Speaking before a business audience including senior politicians at the CBI Annual Dinner, CBI President John Allan identified the Brexit gridlock and Labour's renationalisation plans as "threats" to the UK's future.
On Brexit, he highlighted the ever-growing cost of the ongoing negotiations, and issued a plea to all politicians to "do whatever it takes and do it fast” to resolve the mess.
Commenting on the Prime Minister’s decision to bring back the Withdrawal Bill, he added: “Be in no doubt political failure today means economic failure tomorrow. We need to find a way through.”
On renationalisation, he argued the plans risked investment at a time when the UK needs to remain open to the world.

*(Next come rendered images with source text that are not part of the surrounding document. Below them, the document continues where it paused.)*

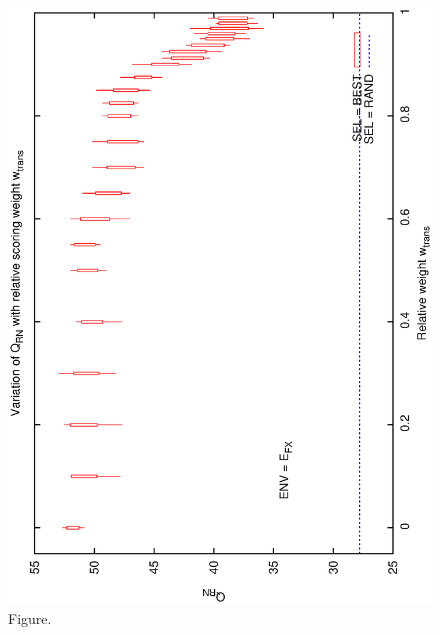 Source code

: \documentclass[12pt,a4paper]{article}
\begin{document}
\begin{figure}[htbp]
 \begin{center}
  \includegraphics[scale=1.0, angle=0]{figures/cs1_dw2_rn.eps}
 \end{center}
  \caption[Figure.]
{Figure.}
\end{figure}
\clearpage
\end{document}
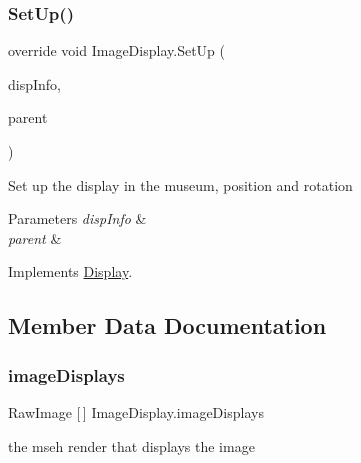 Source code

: \subsubsection{\texorpdfstring{Set\+Up()}{SetUp()}}
{\footnotesize\ttfamily override void Image\+Display.\+Set\+Up (\begin{DoxyParamCaption}\item[{\mbox{\hyperlink{class_museum_display_info}{Museum\+Display\+Info}}}]{disp\+Info,  }\item[{Game\+Object}]{parent }\end{DoxyParamCaption})\hspace{0.3cm}{\ttfamily [virtual]}}



Set up the display in the museum, position and rotation 


\begin{DoxyParams}{Parameters}
{\em disp\+Info} & \\
\hline
{\em parent} & \\
\hline
\end{DoxyParams}


Implements \mbox{\hyperlink{class_display_a57325251fbeac943cd48520e50f0bec4}{Display}}.



\subsection{Member Data Documentation}
\mbox{\label{class_image_display_a3f64480a2ecdc17ac43e0db335ca8a4c}} 
\subsubsection{\texorpdfstring{image\+Displays}{imageDisplays}}
{\footnotesize\ttfamily Raw\+Image \mbox{[}$\,$\mbox{]} Image\+Display.\+image\+Displays\hspace{0.3cm}{\ttfamily [private]}}



the mseh render that displays the image 

\mbox{\label{class_image_display_a8ecd7f162065170c3f5cbcf906b11873}} 
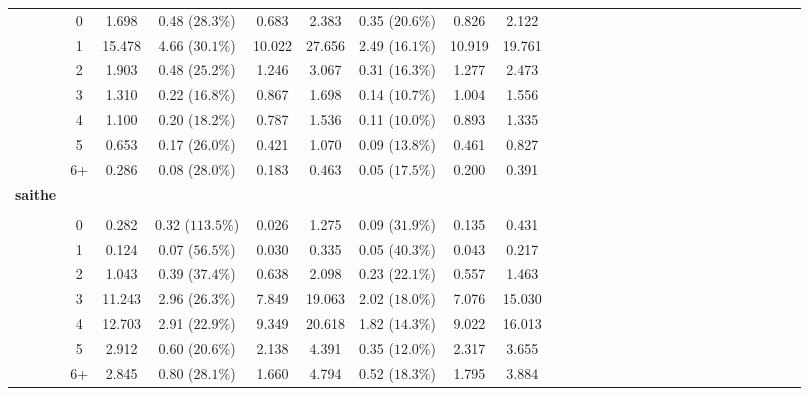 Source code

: \documentclass[a4paper 12pt]{article}
\numberwithin{equation}{section}
\begin{document}
\begin{tiny}
\begin{table}[h!]
\begin{tabular}{ccccccccccccccccccccccccccc}
\raisebox{1.5ex}{2017 Q3}& 0   & 1.698  & 0.48 ($28.3 \%$) & 0.683 & 2.383  & 0.35 ($20.6 \%$) &0.826 & 2.122 \\[1ex]
& 1  & 15.478& 4.66 ($30.1 \%$) & 10.022 & 27.656 & 2.49 ($16.1 \%$) &10.919 & 19.761  \\[1ex]
& 2  & 1.903 & 0.48 ($25.2 \%$) & 1.246  & 3.067  & 0.31 ($16.3 \%$) &1.277 &2.473  \\[1ex]
& 3  & 1.310 & 0.22 ($16.8 \%$) & 0.867  & 1.698  & 0.14 ($10.7 \%$)  &1.004 &1.556  \\[1ex]
& 4  &1.100  & 0.20 ($18.2 \%$) & 0.787  & 1.536  & 0.11 ($10.0 \%$)  &0.893 &1.335  \\[1ex]
& 5  & 0.653 & 0.17 ($26.0 \%$) & 0.421  & 1.070  & 0.09 ($13.8 \%$) &0.461 &0.827  \\[1ex]
& 6+ & 0.286 & 0.08 ($28.0 \%$) & 0.183  & 0.463  & 0.05 ($17.5 \%$)  &0.200 &0.391 \\[3.5ex]


{\bf saithe} \\[1.0ex]
\cmidrule(lr{0.1em}){1-1}\\[1.0ex]

\raisebox{1.5ex}{2017 Q3} & 0& 0.282 &0.32 ($113.5 \%$) & 0.026 & 1.275   &0.09 ($31.9 \%$) &0.135 &0.431 \\[1ex]
& 1  & 0.124  & 0.07 ($56.5 \%$) &0.030  & 0.335  &0.05  ($40.3 \%$) &0.043  &0.217  \\[1ex]
& 2  & 1.043  & 0.39 ($37.4 \%$) &0.638  & 2.098  &0.23  ($22.1 \%$) &0.557  &1.463 \\[1ex]
& 3  & 11.243 & 2.96 ($26.3 \%$) &7.849  & 19.063 &2.02  ($18.0 \%$) &7.076  &15.030  \\[1ex]
& 4  & 12.703 & 2.91 ($22.9 \%$) &9.349  & 20.618 &1.82  ($14.3 \%$) &9.022  &16.013  \\[1ex]
& 5  & 2.912  & 0.60 ($20.6 \%$) &2.138  & 4.391  &0.35  ($12.0 \%$) &2.317  &3.655 \\[1ex]
& 6+ & 2.845  & 0.80 ($28.1 \%$) &1.660  & 4.794  &0.52  ($18.3 \%$) &1.795  &3.884 \\[0.5ex]
\hline
\end{tabular}
\end{table}
\end{tiny}



\end{document}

But his answer for both threats was the same: change how we do politics in this country, and take a fresh approach in business to strengthen the partnership between the two.
Forging a better partnership is vital for the UK to tackle longer-term challenges, including climate change, infrastructure and skills, he said.
Transcript
Introduction
Ambassadors, Secretaries of State, ladies and gentlemen – welcome to the CBI’s Annual Dinner.
I’d like to start by thanking our charity this evening – Mind.
Paul Farmer, Mind’s CEO, has done much in recent years to place mental health on a par with physical health. He’s here with us, and I know he will welcome your support for Mind this evening.
I’d also like to thank our strategic partner this evening, Lloyds Bank. Congratulations, Antonio and your team, for your brilliant work over the past year.
And one person who I know will be pleased to see Lloyds Bank tonight will be our guest speaker. The Chancellor of the Exchequer.
Chancellor, as you know, in the past year UK companies paid almost £200bn into the exchequer. Not only enough to fund our NHS, our defence, and our international aid, but all three.
According to PwC, Lloyds is the biggest tax contributor of all, so we’re especially grateful that they’ve managed to find just enough left over make tonight’s event possible.
Thank you.
Now, tonight I began by talking about tax, because the tax contribution it is the clearest example of what, at the CBI, we call the essential partnership. Between business and government. And it is essential.
Because one can’t operate without the other. Any responsible government and any responsible business community will always want to strengthen that partnership.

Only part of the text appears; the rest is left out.